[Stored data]
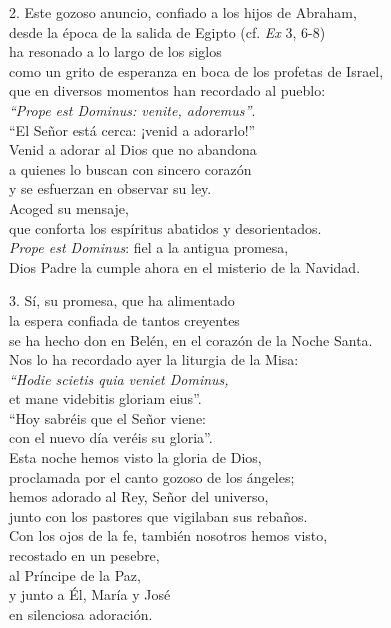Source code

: 2. Este gozoso anuncio, confiado a los hijos de Abraham,\\
desde la época de la salida de Egipto (cf. \emph{Ex} 3, 6-8)\\
ha resonado a lo largo de los siglos\\
como un grito de esperanza en boca de los profetas de Israel,\\
que en diversos momentos han recordado al pueblo:\\
\emph{``Prope est Dominus: venite, adoremus''}.\\
``El Señor está cerca: ¡venid a adorarlo!''\\
Venid a adorar al Dios que no abandona\\
a quienes lo buscan con sincero corazón\\
y se esfuerzan en observar su ley.\\
Acoged su mensaje,\\
que conforta los espíritus abatidos y desorientados.\\
\emph{Prope est Dominus}: fiel a la antigua promesa,\\
Dios Padre la cumple ahora en el misterio de la Navidad.

3. Sí, su promesa, que ha alimentado\\
la espera confiada de tantos creyentes\\
se ha hecho don en Belén, en el corazón de la Noche Santa.\\
Nos lo ha recordado ayer la liturgia de la Misa:\\
\emph{``Hodie scietis quia veniet Dominus,}\\
et mane videbitis gloriam eius''.\\
``Hoy sabréis que el Señor viene:\\
con el nuevo día veréis su gloria''.\\
Esta noche hemos visto la gloria de Dios,\\
proclamada por el canto gozoso de los ángeles;\\
hemos adorado al Rey, Señor del universo,\\
junto con los pastores que vigilaban sus rebaños.\\
Con los ojos de la fe, también nosotros hemos visto,\\
recostado en un pesebre,\\
al Príncipe de la Paz,\\
y junto a Él, María y José\\
en silenciosa adoración.


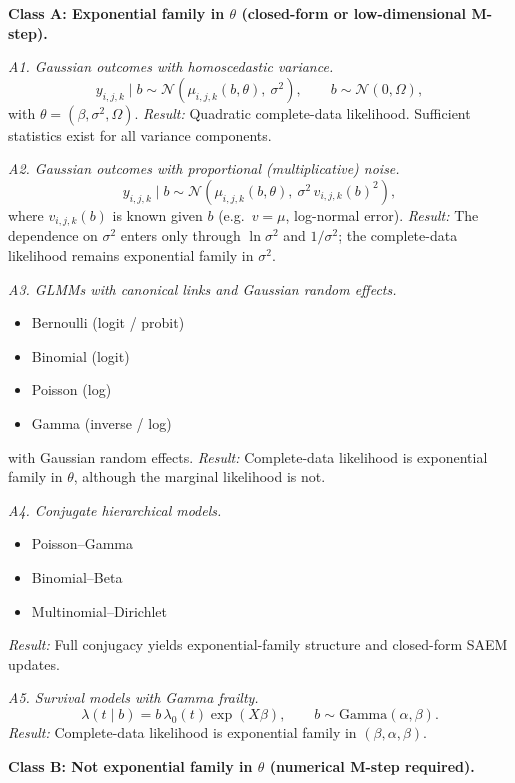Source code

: \documentclass[12pt]{article}
\begin{document}
\medskip
\noindent
\textbf{Class A: Exponential family in \(\theta\) (closed-form or low-dimensional M-step).}

\medskip
\noindent
\emph{A1. Gaussian outcomes with homoscedastic variance.}
\[
y_{i,j,k} \mid b \sim \mathcal{N}(\mu_{i,j,k}(b,\theta),\ \sigma^2),
\qquad
b\sim \mathcal{N}(0,\Omega),
\]
with \(\theta=(\beta,\sigma^2,\Omega)\).
\emph{Result:} Quadratic complete-data likelihood. Sufficient statistics exist for all variance components.

\medskip
\noindent
\emph{A2. Gaussian outcomes with proportional (multiplicative) noise.}
\[
y_{i,j,k} \mid b \sim \mathcal{N}\!\left(\mu_{i,j,k}(b,\theta),\ \sigma^2\,v_{i,j,k}(b)^2\right),
\]
where \(v_{i,j,k}(b)\) is known given \(b\) (e.g.\ \(v=\mu\), log-normal error).
\emph{Result:} The dependence on \(\sigma^2\) enters only through \(\ln\sigma^2\) and \(1/\sigma^2\); the complete-data likelihood remains exponential family in \(\sigma^2\).

\medskip
\noindent
\emph{A3. GLMMs with canonical links and Gaussian random effects.}
\begin{itemize}
\item Bernoulli (logit / probit)
\item Binomial (logit)
\item Poisson (log)
\item Gamma (inverse / log)
\end{itemize}
with Gaussian random effects.
\emph{Result:} Complete-data likelihood is exponential family in \(\theta\), although the marginal likelihood is not.

\medskip
\noindent
\emph{A4. Conjugate hierarchical models.}
\begin{itemize}
\item Poisson--Gamma
\item Binomial--Beta
\item Multinomial--Dirichlet
\end{itemize}
\emph{Result:} Full conjugacy yields exponential-family structure and closed-form SAEM updates.

\medskip
\noindent
\emph{A5. Survival models with Gamma frailty.}
\[
\lambda(t\mid b)=b\,\lambda_0(t)\exp(X\beta),
\qquad b\sim\text{Gamma}(\alpha,\beta).
\]
\emph{Result:} Complete-data likelihood is exponential family in \((\beta,\alpha,\beta)\).

\medskip
\noindent
\textbf{Class B: Not exponential family in \(\theta\) (numerical M-step required).}
\end{document}
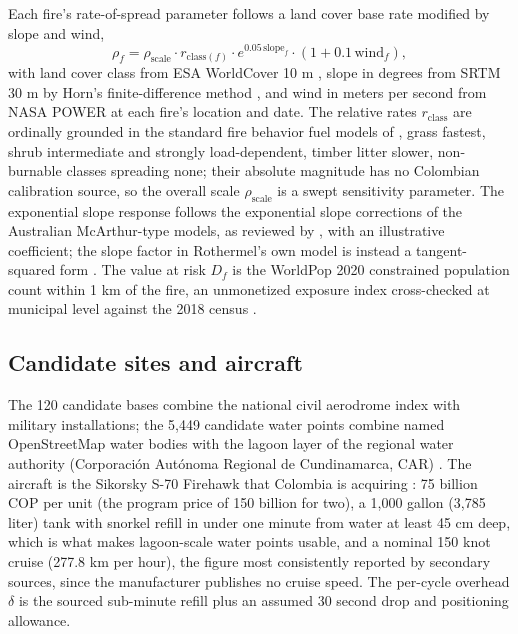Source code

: \documentclass[11pt]{article}
\begin{document}
Each fire's rate-of-spread parameter follows a land cover base rate
modified by slope and wind,
\begin{equation}
\rho_f = \rho_{\mathrm{scale}} \cdot r_{\mathrm{class}(f)} \cdot
e^{0.05\, \mathrm{slope}_f} \cdot (1 + 0.1\, \mathrm{wind}_f),
\label{eq:ros}
\end{equation}
with land cover class from ESA WorldCover 10 m \citep{worldcover},
slope in degrees from SRTM 30 m \citep{srtm,farr2007} by Horn's
finite-difference method \citep{tang2011}, and wind in meters per
second from NASA POWER
\citep{nasapower} at each fire's location and date. The relative rates
$r_{\mathrm{class}}$ are ordinally grounded in the standard fire
behavior fuel models of \citet{scott2005}, grass fastest, shrub
intermediate and strongly load-dependent, timber litter slower,
non-burnable classes spreading none; their absolute magnitude has no
Colombian calibration source, so the overall scale
$\rho_{\mathrm{scale}}$ is a swept sensitivity parameter. The
exponential slope response follows the exponential slope corrections
of the Australian McArthur-type models, as reviewed by
\citet{sharples2008}, with an illustrative coefficient; the slope
factor in Rothermel's own model is instead a tangent-squared form
\citep{andrews2018}. The value at risk $D_f$ is the WorldPop
2020 constrained population count \citep{worldpop} within 1 km of the
fire, an unmonetized exposure index cross-checked at municipal level
against the 2018 census \citep{dane2018}.

\subsection{Candidate sites and aircraft}

The 120 candidate bases combine the national civil aerodrome index
\citep{aerocivil2025} with military installations; the 5,449 candidate
water points combine named OpenStreetMap water bodies \citep{osm} with
the lagoon layer of the regional water authority (Corporaci{\'o}n
Aut{\'o}noma Regional de Cundinamarca, CAR) \citep{car2026}. The
aircraft is the Sikorsky S-70 Firehawk that Colombia is acquiring
\citep{fac2025}: 75 billion COP per unit (the program price of 150
billion for two), a 1{,}000 gallon (3{,}785 liter) tank with snorkel
refill in under one minute \citep{lockheedfirehawk} from water at
least 45 cm deep, which is what makes lagoon-scale water points
usable, and a nominal 150 knot cruise (277.8 km per hour), the figure
most consistently reported by secondary sources, since the
manufacturer publishes no cruise speed. The per-cycle overhead $\delta$ is the
sourced sub-minute refill plus an assumed 30 second drop and
positioning allowance.
\end{document}
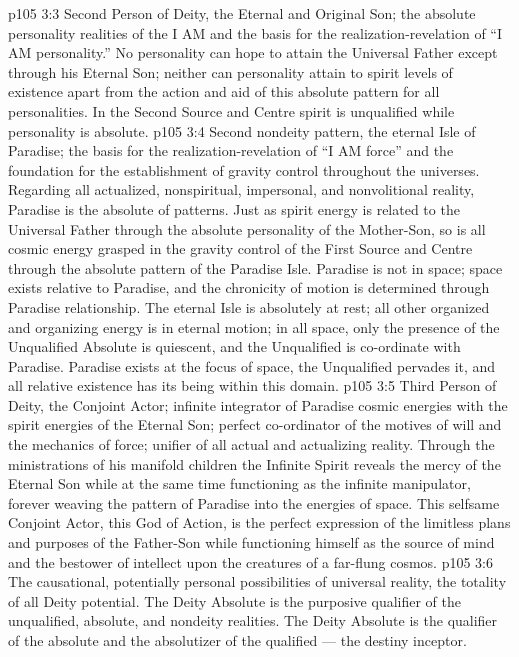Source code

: \vs p105 3:3 \bibnobreakspace {} Second Person of Deity, the Eternal and Original Son; the absolute personality realities of the I AM and the basis for the realization\hyp{}revelation of “I AM personality.” No personality can hope to attain the Universal Father except through his Eternal Son; neither can personality attain to spirit levels of existence apart from the action and aid of this absolute pattern for all personalities. In the Second Source and Centre spirit is unqualified while personality is absolute.
\vs p105 3:4 \bibnobreakspace {} Second nondeity pattern, the eternal Isle of Paradise; the basis for the realization\hyp{}revelation of “I AM force” and the foundation for the establishment of gravity control throughout the universes. Regarding all actualized, nonspiritual, impersonal, and nonvolitional reality, Paradise is the absolute of patterns. Just as spirit energy is related to the Universal Father through the absolute personality of the Mother\hyp{}Son, so is all cosmic energy grasped in the gravity control of the First Source and Centre through the absolute pattern of the Paradise Isle. Paradise is not in space; space exists relative to Paradise, and the chronicity of motion is determined through Paradise relationship. The eternal Isle is absolutely at rest; all other organized and organizing energy is in eternal motion; in all space, only the presence of the Unqualified Absolute is quiescent, and the Unqualified is co\hyp{}ordinate with Paradise. Paradise exists at the focus of space, the Unqualified pervades it, and all relative existence has its being within this domain.
\vs p105 3:5 \bibnobreakspace {} Third Person of Deity, the Conjoint Actor; infinite integrator of Paradise cosmic energies with the spirit energies of the Eternal Son; perfect co\hyp{}ordinator of the motives of will and the mechanics of force; unifier of all actual and actualizing reality. Through the ministrations of his manifold children the Infinite Spirit reveals the mercy of the Eternal Son while at the same time functioning as the infinite manipulator, forever weaving the pattern of Paradise into the energies of space. This selfsame Conjoint Actor, this God of Action, is the perfect expression of the limitless plans and purposes of the Father\hyp{}Son while functioning himself as the source of mind and the bestower of intellect upon the creatures of a far\hyp{}flung cosmos.
\vs p105 3:6 \bibnobreakspace {} The causational, potentially personal possibilities of universal reality, the totality of all Deity potential. The Deity Absolute is the purposive qualifier of the unqualified, absolute, and nondeity realities. The Deity Absolute is the qualifier of the absolute and the absolutizer of the qualified --- the destiny inceptor.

» **Task to carry out**: Using the data above, extract exactly the lines from the one that holds "non-burnable classes spreading" to the one that holds "the lagoon layer", both ends included, and no others.

» **Your solution**:
non-burnable classes spreading none; their absolute magnitude has no
Colombian calibration source, so the overall scale
$\rho_{\mathrm{scale}}$ is a swept sensitivity parameter. The
exponential slope response follows the exponential slope corrections
of the Australian McArthur-type models, as reviewed by
\citet{sharples2008}, with an illustrative coefficient; the slope
factor in Rothermel's own model is instead a tangent-squared form
\citep{andrews2018}. The value at risk $D_f$ is the WorldPop
2020 constrained population count \citep{worldpop} within 1 km of the
fire, an unmonetized exposure index cross-checked at municipal level
against the 2018 census \citep{dane2018}.

\subsection{Candidate sites and aircraft}

The 120 candidate bases combine the national civil aerodrome index
\citep{aerocivil2025} with military installations; the 5,449 candidate
water points combine named OpenStreetMap water bodies \citep{osm} with
the lagoon layer of the regional water authority (Corporaci{\'o}n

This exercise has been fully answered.